個人的にはメインの要素である「ロスト」や「記憶」や「月の力」、「機装(ロボット)」ですら、前者は設定がフワッとしてたり、後者は世界観に合ってない印象があったんですよね。
私のようなゲーム老害は物語や設定の整合性にうるさいので、この辺りが評価が上がらないポイントなのかなぁと思います。
終盤は小難しいワードでゴリ押して物語を進行してる印象があったのも、ストーリーにのめり込みづらいポイントでした。
まぁ、昔の名作RPGとかでも「”無”の力ってなんなんだ?」とか「なんでラスボスは主人公に事情を話さなかったんだ?」みたいなストーリーや設定がガバいのは結構あるので、そういうのを含めて昔のRPGっぽさはあるんですけどね。

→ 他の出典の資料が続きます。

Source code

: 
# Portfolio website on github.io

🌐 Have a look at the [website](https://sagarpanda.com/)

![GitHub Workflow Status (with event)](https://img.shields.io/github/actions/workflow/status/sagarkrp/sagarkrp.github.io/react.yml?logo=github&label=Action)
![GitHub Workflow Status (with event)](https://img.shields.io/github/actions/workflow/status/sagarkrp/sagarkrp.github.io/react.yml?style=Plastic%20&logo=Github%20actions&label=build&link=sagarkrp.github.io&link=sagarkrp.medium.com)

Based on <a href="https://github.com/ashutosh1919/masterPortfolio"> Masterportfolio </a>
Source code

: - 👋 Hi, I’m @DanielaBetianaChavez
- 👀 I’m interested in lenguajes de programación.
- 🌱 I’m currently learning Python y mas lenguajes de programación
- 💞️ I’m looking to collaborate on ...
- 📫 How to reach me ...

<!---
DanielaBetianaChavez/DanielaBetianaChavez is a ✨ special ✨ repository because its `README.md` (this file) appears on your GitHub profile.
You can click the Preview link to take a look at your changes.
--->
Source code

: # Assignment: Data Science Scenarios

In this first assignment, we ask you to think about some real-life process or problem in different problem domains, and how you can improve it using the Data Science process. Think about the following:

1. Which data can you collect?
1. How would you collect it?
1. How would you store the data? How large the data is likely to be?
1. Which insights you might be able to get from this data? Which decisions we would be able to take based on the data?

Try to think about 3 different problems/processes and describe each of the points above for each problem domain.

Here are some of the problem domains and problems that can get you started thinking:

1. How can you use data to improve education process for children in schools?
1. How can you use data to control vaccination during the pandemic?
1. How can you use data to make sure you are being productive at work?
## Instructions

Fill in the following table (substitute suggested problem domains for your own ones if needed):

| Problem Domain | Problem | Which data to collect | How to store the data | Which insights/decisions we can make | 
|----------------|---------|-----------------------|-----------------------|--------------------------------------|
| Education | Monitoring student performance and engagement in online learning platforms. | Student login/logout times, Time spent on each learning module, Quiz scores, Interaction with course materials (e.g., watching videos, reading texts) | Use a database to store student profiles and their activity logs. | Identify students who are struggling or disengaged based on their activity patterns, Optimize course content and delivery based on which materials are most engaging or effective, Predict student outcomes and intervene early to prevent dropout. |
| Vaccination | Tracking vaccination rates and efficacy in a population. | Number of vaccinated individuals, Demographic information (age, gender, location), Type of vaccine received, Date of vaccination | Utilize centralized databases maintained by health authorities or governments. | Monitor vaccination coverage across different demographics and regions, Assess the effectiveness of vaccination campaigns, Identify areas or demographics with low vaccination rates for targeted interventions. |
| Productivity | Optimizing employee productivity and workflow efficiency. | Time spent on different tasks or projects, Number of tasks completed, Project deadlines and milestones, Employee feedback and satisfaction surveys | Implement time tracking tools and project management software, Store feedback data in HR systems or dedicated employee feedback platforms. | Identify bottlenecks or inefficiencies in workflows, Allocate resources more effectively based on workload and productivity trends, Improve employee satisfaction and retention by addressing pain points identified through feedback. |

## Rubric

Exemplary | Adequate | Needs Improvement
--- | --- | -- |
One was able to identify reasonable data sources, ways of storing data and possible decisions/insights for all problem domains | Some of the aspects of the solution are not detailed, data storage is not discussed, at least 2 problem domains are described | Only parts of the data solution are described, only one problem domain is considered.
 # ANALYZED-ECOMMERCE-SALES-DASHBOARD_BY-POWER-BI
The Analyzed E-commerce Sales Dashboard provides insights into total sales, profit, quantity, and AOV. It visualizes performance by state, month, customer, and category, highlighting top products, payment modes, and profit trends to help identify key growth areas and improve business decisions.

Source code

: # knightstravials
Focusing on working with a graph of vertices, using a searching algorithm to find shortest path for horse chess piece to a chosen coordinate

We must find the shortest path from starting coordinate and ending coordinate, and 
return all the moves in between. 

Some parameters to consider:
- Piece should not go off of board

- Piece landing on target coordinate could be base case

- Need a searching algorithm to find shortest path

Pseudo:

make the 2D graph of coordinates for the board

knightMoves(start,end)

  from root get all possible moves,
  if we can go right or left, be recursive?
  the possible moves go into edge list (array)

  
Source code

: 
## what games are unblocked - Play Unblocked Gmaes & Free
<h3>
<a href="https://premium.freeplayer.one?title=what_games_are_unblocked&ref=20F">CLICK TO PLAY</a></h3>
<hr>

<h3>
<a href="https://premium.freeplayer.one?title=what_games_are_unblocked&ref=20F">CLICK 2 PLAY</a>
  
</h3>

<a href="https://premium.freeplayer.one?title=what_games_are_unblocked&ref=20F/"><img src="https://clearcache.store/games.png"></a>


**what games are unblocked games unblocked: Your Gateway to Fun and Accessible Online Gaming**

(ホントか?)
ただ本作のターゲット層って間違いなく昔のRPGが好きだった大人達だと思うし、そんな大人が遊んでもイマイチカタルシスが得られない作りなのが残念なポイントです。
唯一、うつろいの世界に行くときの演出だけは鳥肌が立ちました。
ああいうのは大好きです。
世界に国が二つだけ
ロストスフィアは昔のRPGらしくワールドマップがあるタイプのRPGなのですが、そこそこ広い世界に帝国がひとつ、王国がひとつあって、あとは村が5コくらいあるような非常にこじんまりとした舞台になっています。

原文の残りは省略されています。